### [Data extracts]
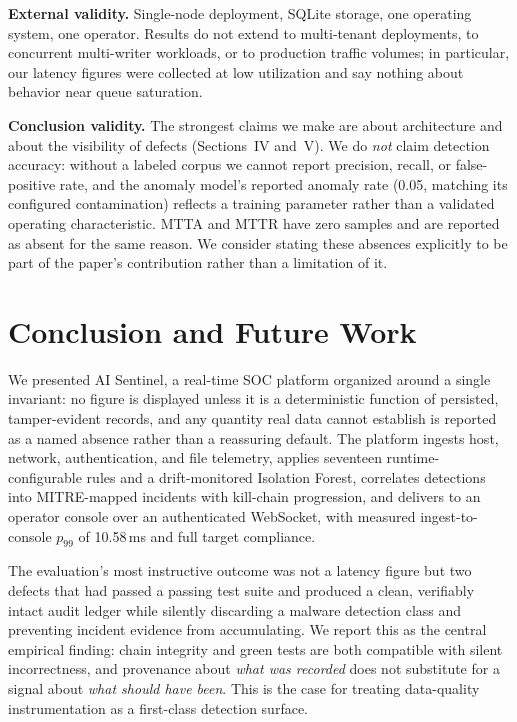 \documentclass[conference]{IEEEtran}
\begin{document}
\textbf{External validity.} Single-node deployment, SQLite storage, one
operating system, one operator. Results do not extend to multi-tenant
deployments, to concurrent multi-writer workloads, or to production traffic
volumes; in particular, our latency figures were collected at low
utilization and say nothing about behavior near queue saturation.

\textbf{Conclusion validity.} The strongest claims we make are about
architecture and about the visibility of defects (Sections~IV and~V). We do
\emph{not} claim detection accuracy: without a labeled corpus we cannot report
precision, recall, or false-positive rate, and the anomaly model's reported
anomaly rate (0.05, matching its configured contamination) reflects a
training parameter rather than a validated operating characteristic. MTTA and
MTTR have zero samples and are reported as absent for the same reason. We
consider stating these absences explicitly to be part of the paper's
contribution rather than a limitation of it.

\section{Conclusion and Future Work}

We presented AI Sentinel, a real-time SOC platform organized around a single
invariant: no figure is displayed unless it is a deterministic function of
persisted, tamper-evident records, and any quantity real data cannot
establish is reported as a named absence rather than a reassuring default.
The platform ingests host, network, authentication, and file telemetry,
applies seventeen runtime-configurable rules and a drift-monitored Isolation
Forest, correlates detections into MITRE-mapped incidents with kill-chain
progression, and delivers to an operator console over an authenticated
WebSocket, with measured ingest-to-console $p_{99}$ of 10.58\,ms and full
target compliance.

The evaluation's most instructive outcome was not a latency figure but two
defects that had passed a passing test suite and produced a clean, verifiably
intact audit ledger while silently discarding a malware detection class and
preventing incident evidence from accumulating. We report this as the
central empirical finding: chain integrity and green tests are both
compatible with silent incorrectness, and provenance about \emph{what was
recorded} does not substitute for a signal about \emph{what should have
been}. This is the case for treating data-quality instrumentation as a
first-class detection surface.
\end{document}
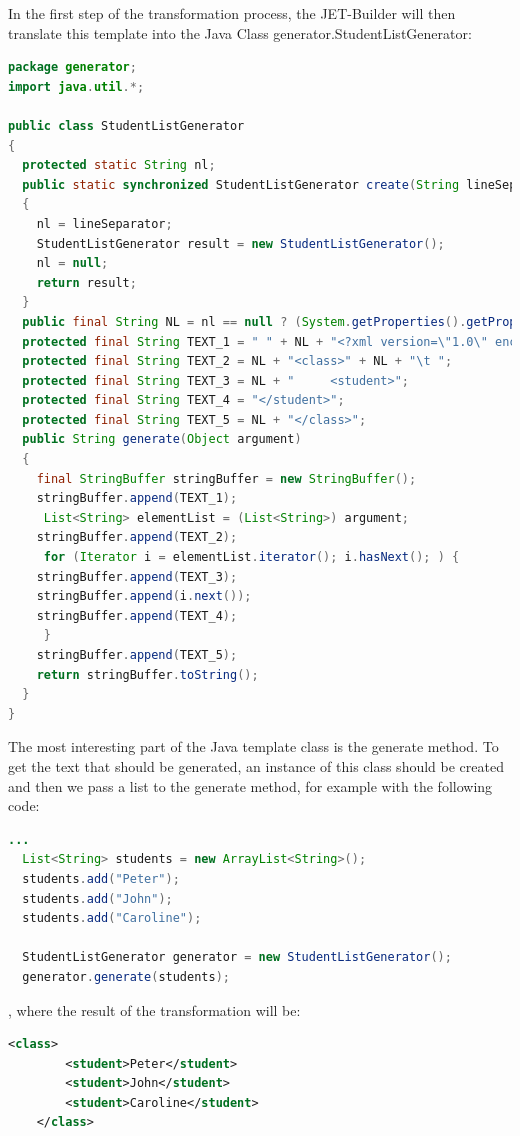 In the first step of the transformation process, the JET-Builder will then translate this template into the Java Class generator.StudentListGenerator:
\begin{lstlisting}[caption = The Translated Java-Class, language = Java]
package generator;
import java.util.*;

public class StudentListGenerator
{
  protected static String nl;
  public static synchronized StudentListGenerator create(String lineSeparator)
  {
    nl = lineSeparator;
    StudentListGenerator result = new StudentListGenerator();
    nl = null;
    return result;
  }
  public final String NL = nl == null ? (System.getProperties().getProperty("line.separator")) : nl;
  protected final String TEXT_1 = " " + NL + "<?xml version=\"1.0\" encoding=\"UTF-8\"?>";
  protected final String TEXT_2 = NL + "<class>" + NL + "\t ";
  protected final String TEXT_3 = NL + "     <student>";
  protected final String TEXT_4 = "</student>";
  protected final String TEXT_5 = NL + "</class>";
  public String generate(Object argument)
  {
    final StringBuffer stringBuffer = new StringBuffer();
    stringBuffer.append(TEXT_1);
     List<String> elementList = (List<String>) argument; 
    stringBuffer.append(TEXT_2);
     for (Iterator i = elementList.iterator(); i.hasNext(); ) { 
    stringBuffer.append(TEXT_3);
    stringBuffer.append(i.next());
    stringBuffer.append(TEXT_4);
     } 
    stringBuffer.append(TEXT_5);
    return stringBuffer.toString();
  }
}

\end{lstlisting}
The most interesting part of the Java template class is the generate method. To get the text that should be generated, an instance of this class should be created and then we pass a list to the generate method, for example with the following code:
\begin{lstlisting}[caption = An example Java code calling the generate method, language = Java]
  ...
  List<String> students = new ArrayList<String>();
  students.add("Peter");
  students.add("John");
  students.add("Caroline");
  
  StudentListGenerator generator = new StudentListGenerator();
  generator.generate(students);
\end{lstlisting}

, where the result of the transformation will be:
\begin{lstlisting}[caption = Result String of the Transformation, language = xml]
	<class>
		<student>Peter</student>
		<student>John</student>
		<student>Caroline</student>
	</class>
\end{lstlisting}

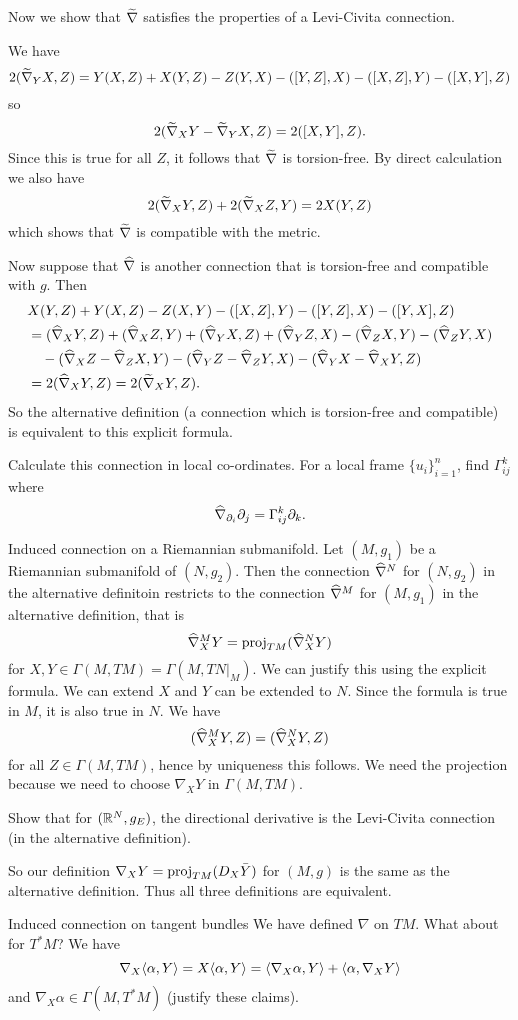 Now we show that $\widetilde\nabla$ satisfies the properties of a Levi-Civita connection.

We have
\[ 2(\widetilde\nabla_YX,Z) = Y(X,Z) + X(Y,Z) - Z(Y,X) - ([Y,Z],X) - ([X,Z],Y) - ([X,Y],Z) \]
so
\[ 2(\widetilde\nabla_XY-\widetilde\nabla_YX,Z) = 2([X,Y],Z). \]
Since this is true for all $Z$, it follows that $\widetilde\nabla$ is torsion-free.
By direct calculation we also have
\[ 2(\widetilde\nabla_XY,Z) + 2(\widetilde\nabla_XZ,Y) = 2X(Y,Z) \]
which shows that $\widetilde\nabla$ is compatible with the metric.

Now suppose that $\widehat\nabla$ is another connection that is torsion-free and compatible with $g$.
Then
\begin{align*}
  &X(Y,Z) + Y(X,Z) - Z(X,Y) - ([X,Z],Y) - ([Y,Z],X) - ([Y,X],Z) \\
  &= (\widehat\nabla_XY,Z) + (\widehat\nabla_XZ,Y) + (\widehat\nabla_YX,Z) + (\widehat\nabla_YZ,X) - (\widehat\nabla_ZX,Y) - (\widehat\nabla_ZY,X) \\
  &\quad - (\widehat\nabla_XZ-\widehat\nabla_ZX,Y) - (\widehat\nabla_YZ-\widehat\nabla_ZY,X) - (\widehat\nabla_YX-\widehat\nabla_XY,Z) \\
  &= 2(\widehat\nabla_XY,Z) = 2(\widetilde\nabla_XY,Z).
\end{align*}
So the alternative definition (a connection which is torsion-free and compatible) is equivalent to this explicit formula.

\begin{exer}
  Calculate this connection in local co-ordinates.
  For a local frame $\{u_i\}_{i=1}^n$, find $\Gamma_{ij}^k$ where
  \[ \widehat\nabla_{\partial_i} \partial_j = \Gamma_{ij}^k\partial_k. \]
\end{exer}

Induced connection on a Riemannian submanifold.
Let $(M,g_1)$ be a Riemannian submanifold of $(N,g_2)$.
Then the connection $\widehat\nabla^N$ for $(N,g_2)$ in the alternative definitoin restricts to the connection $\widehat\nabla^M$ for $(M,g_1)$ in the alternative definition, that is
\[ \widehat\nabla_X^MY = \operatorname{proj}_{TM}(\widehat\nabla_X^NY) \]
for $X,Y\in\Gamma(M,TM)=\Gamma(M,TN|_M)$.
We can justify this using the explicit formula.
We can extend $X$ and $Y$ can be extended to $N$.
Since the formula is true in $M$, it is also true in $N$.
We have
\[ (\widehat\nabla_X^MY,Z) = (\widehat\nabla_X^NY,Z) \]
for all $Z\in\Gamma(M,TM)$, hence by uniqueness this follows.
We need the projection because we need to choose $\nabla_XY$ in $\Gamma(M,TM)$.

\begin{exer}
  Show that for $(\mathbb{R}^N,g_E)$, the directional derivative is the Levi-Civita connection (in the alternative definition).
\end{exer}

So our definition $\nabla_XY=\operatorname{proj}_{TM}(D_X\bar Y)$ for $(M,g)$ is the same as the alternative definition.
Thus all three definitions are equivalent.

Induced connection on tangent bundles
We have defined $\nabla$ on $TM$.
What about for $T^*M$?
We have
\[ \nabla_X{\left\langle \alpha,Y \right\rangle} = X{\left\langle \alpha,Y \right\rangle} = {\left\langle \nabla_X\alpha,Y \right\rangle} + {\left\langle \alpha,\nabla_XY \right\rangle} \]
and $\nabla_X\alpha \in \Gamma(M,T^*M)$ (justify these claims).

### [To do]
Set down every entry above exactly as written, but skip the pictures.

### [Answer area]
 \documentclass[conference]{IEEEtran}
\begin{document}
\textbf{External validity.} Single-node deployment, SQLite storage, one
operating system, one operator. Results do not extend to multi-tenant
deployments, to concurrent multi-writer workloads, or to production traffic
volumes; in particular, our latency figures were collected at low
utilization and say nothing about behavior near queue saturation.

\textbf{Conclusion validity.} The strongest claims we make are about
architecture and about the visibility of defects (Sections~IV and~V). We do
\emph{not} claim detection accuracy: without a labeled corpus we cannot report
precision, recall, or false-positive rate, and the anomaly model's reported
anomaly rate (0.05, matching its configured contamination) reflects a
training parameter rather than a validated operating characteristic. MTTA and
MTTR have zero samples and are reported as absent for the same reason. We
consider stating these absences explicitly to be part of the paper's
contribution rather than a limitation of it.

\section{Conclusion and Future Work}

We presented AI Sentinel, a real-time SOC platform organized around a single
invariant: no figure is displayed unless it is a deterministic function of
persisted, tamper-evident records, and any quantity real data cannot
establish is reported as a named absence rather than a reassuring default.
The platform ingests host, network, authentication, and file telemetry,
applies seventeen runtime-configurable rules and a drift-monitored Isolation
Forest, correlates detections into MITRE-mapped incidents with kill-chain
progression, and delivers to an operator console over an authenticated
WebSocket, with measured ingest-to-console $p_{99}$ of 10.58\,ms and full
target compliance.

The evaluation's most instructive outcome was not a latency figure but two
defects that had passed a passing test suite and produced a clean, verifiably
intact audit ledger while silently discarding a malware detection class and
preventing incident evidence from accumulating. We report this as the
central empirical finding: chain integrity and green tests are both
compatible with silent incorrectness, and provenance about \emph{what was
recorded} does not substitute for a signal about \emph{what should have
been}. This is the case for treating data-quality instrumentation as a
first-class detection surface.
\end{document}
 In the first step of the transformation process, the JET-Builder will then translate this template into the Java Class generator.StudentListGenerator:
\begin{lstlisting}[caption = The Translated Java-Class, language = Java]
package generator;
import java.util.*;

public class StudentListGenerator
{
  protected static String nl;
  public static synchronized StudentListGenerator create(String lineSeparator)
  {
    nl = lineSeparator;
    StudentListGenerator result = new StudentListGenerator();
    nl = null;
    return result;
  }
  public final String NL = nl == null ? (System.getProperties().getProperty("line.separator")) : nl;
  protected final String TEXT_1 = " " + NL + "<?xml version=\"1.0\" encoding=\"UTF-8\"?>";
  protected final String TEXT_2 = NL + "<class>" + NL + "\t ";
  protected final String TEXT_3 = NL + "     <student>";
  protected final String TEXT_4 = "</student>";
  protected final String TEXT_5 = NL + "</class>";
  public String generate(Object argument)
  {
    final StringBuffer stringBuffer = new StringBuffer();
    stringBuffer.append(TEXT_1);
     List<String> elementList = (List<String>) argument; 
    stringBuffer.append(TEXT_2);
     for (Iterator i = elementList.iterator(); i.hasNext(); ) { 
    stringBuffer.append(TEXT_3);
    stringBuffer.append(i.next());
    stringBuffer.append(TEXT_4);
     } 
    stringBuffer.append(TEXT_5);
    return stringBuffer.toString();
  }
}

\end{lstlisting}
The most interesting part of the Java template class is the generate method. To get the text that should be generated, an instance of this class should be created and then we pass a list to the generate method, for example with the following code:
\begin{lstlisting}[caption = An example Java code calling the generate method, language = Java]
  ...
  List<String> students = new ArrayList<String>();
  students.add("Peter");
  students.add("John");
  students.add("Caroline");
  
  StudentListGenerator generator = new StudentListGenerator();
  generator.generate(students);
\end{lstlisting}

, where the result of the transformation will be:
\begin{lstlisting}[caption = Result String of the Transformation, language = xml]
	<class>
		<student>Peter</student>
		<student>John</student>
		<student>Caroline</student>
	</class>
\end{lstlisting}

 Now we show that $\widetilde\nabla$ satisfies the properties of a Levi-Civita connection.

We have
\[ 2(\widetilde\nabla_YX,Z) = Y(X,Z) + X(Y,Z) - Z(Y,X) - ([Y,Z],X) - ([X,Z],Y) - ([X,Y],Z) \]
so
\[ 2(\widetilde\nabla_XY-\widetilde\nabla_YX,Z) = 2([X,Y],Z). \]
Since this is true for all $Z$, it follows that $\widetilde\nabla$ is torsion-free.
By direct calculation we also have
\[ 2(\widetilde\nabla_XY,Z) + 2(\widetilde\nabla_XZ,Y) = 2X(Y,Z) \]
which shows that $\widetilde\nabla$ is compatible with the metric.

Now suppose that $\widehat\nabla$ is another connection that is torsion-free and compatible with $g$.
Then
\begin{align*}
  &X(Y,Z) + Y(X,Z) - Z(X,Y) - ([X,Z],Y) - ([Y,Z],X) - ([Y,X],Z) \\
  &= (\widehat\nabla_XY,Z) + (\widehat\nabla_XZ,Y) + (\widehat\nabla_YX,Z) + (\widehat\nabla_YZ,X) - (\widehat\nabla_ZX,Y) - (\widehat\nabla_ZY,X) \\
  &\quad - (\widehat\nabla_XZ-\widehat\nabla_ZX,Y) - (\widehat\nabla_YZ-\widehat\nabla_ZY,X) - (\widehat\nabla_YX-\widehat\nabla_XY,Z) \\
  &= 2(\widehat\nabla_XY,Z) = 2(\widetilde\nabla_XY,Z).
\end{align*}
So the alternative definition (a connection which is torsion-free and compatible) is equivalent to this explicit formula.

\begin{exer}
  Calculate this connection in local co-ordinates.
  For a local frame $\{u_i\}_{i=1}^n$, find $\Gamma_{ij}^k$ where
  \[ \widehat\nabla_{\partial_i} \partial_j = \Gamma_{ij}^k\partial_k. \]
\end{exer}

Induced connection on a Riemannian submanifold.
Let $(M,g_1)$ be a Riemannian submanifold of $(N,g_2)$.
Then the connection $\widehat\nabla^N$ for $(N,g_2)$ in the alternative definitoin restricts to the connection $\widehat\nabla^M$ for $(M,g_1)$ in the alternative definition, that is
\[ \widehat\nabla_X^MY = \operatorname{proj}_{TM}(\widehat\nabla_X^NY) \]
for $X,Y\in\Gamma(M,TM)=\Gamma(M,TN|_M)$.
We can justify this using the explicit formula.
We can extend $X$ and $Y$ can be extended to $N$.
Since the formula is true in $M$, it is also true in $N$.
We have
\[ (\widehat\nabla_X^MY,Z) = (\widehat\nabla_X^NY,Z) \]
for all $Z\in\Gamma(M,TM)$, hence by uniqueness this follows.
We need the projection because we need to choose $\nabla_XY$ in $\Gamma(M,TM)$.

\begin{exer}
  Show that for $(\mathbb{R}^N,g_E)$, the directional derivative is the Levi-Civita connection (in the alternative definition).
\end{exer}

So our definition $\nabla_XY=\operatorname{proj}_{TM}(D_X\bar Y)$ for $(M,g)$ is the same as the alternative definition.
Thus all three definitions are equivalent.

Induced connection on tangent bundles
We have defined $\nabla$ on $TM$.
What about for $T^*M$?
We have
\[ \nabla_X{\left\langle \alpha,Y \right\rangle} = X{\left\langle \alpha,Y \right\rangle} = {\left\langle \nabla_X\alpha,Y \right\rangle} + {\left\langle \alpha,\nabla_XY \right\rangle} \]
and $\nabla_X\alpha \in \Gamma(M,T^*M)$ (justify these claims).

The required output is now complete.